**Work required**
Would you transcribe the line that holds "--request POST 'http://localhost:8080/rest/restaurant/'" and all the lines below it, through the final one, exactly and with nothing else?

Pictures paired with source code
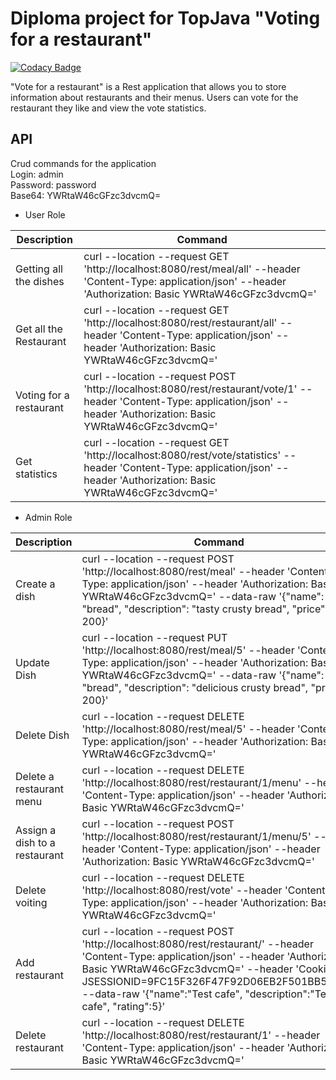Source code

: # Diploma project for TopJava "Voting for a restaurant"

[![Codacy Badge](https://api.codacy.com/project/badge/Grade/a72de07e125143a7bad0622e54dfb846)](https://app.codacy.com/gh/Tony-Tor/Diplom?utm_source=github.com&utm_medium=referral&utm_content=Tony-Tor/Diplom&utm_campaign=Badge_Grade_Settings)

"Vote for a restaurant" is a Rest application that allows you to store information about restaurants and their menus. Users can vote for the restaurant they like and view the vote statistics.
## API
Crud commands for the application  
Login: admin  
Password: password  
Base64: YWRtaW46cGFzc3dvcmQ=  

+ User Role

| Description | Сommand |
|----------------|---------|
|Getting all the dishes| curl --location --request GET 'http://localhost:8080/rest/meal/all' --header 'Content-Type: application/json' --header 'Authorization: Basic YWRtaW46cGFzc3dvcmQ=' |
|Get all the Restaurant| curl --location --request GET 'http://localhost:8080/rest/restaurant/all' --header 'Content-Type: application/json' --header 'Authorization: Basic YWRtaW46cGFzc3dvcmQ='|
|Voting for a restaurant|curl --location --request POST 'http://localhost:8080/rest/restaurant/vote/1' --header 'Content-Type: application/json' --header 'Authorization: Basic YWRtaW46cGFzc3dvcmQ='|
|Get statistics|curl --location --request GET 'http://localhost:8080/rest/vote/statistics' --header 'Content-Type: application/json' --header 'Authorization: Basic YWRtaW46cGFzc3dvcmQ='|
+ Admin Role

| Description | Сommand |
|----------------|---------|
|Create a dish|curl --location --request POST 'http://localhost:8080/rest/meal' --header 'Content-Type: application/json' --header 'Authorization: Basic YWRtaW46cGFzc3dvcmQ=' --data-raw '{"name": "bread", "description": "tasty crusty bread", "price": 200}'|
|Update Dish|curl --location --request PUT 'http://localhost:8080/rest/meal/5' --header 'Content-Type: application/json' --header 'Authorization: Basic YWRtaW46cGFzc3dvcmQ=' --data-raw '{"name": "bread", "description": "delicious crusty bread", "price": 200}'|
|Delete Dish|curl --location --request DELETE 'http://localhost:8080/rest/meal/5' --header 'Content-Type: application/json' --header 'Authorization: Basic YWRtaW46cGFzc3dvcmQ='|
|Delete a restaurant menu|curl --location --request DELETE 'http://localhost:8080/rest/restaurant/1/menu' --header 'Content-Type: application/json' --header 'Authorization: Basic YWRtaW46cGFzc3dvcmQ='|
|Assign a dish to a restaurant|curl --location --request POST 'http://localhost:8080/rest/restaurant/1/menu/5' --header 'Content-Type: application/json' --header 'Authorization: Basic YWRtaW46cGFzc3dvcmQ='|
|Delete voiting|curl --location --request DELETE 'http://localhost:8080/rest/vote' --header 'Content-Type: application/json' --header 'Authorization: Basic YWRtaW46cGFzc3dvcmQ='|
|Add restaurant|curl --location --request POST 'http://localhost:8080/rest/restaurant/' --header 'Content-Type: application/json' --header 'Authorization: Basic YWRtaW46cGFzc3dvcmQ=' --header 'Cookie: JSESSIONID=9FC15F326F47F92D06EB2F501BB55350' --data-raw '{"name":"Test cafe", "description":"Testing cafe", "rating":5}'|
|Delete restaurant|curl --location --request DELETE 'http://localhost:8080/rest/restaurant/1' --header 'Content-Type: application/json' --header 'Authorization: Basic YWRtaW46cGFzc3dvcmQ='|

**Task result**
|Add restaurant|curl --location --request POST 'http://localhost:8080/rest/restaurant/' --header 'Content-Type: application/json' --header 'Authorization: Basic YWRtaW46cGFzc3dvcmQ=' --header 'Cookie: JSESSIONID=9FC15F326F47F92D06EB2F501BB55350' --data-raw '{"name":"Test cafe", "description":"Testing cafe", "rating":5}'|
|Delete restaurant|curl --location --request DELETE 'http://localhost:8080/rest/restaurant/1' --header 'Content-Type: application/json' --header 'Authorization: Basic YWRtaW46cGFzc3dvcmQ='|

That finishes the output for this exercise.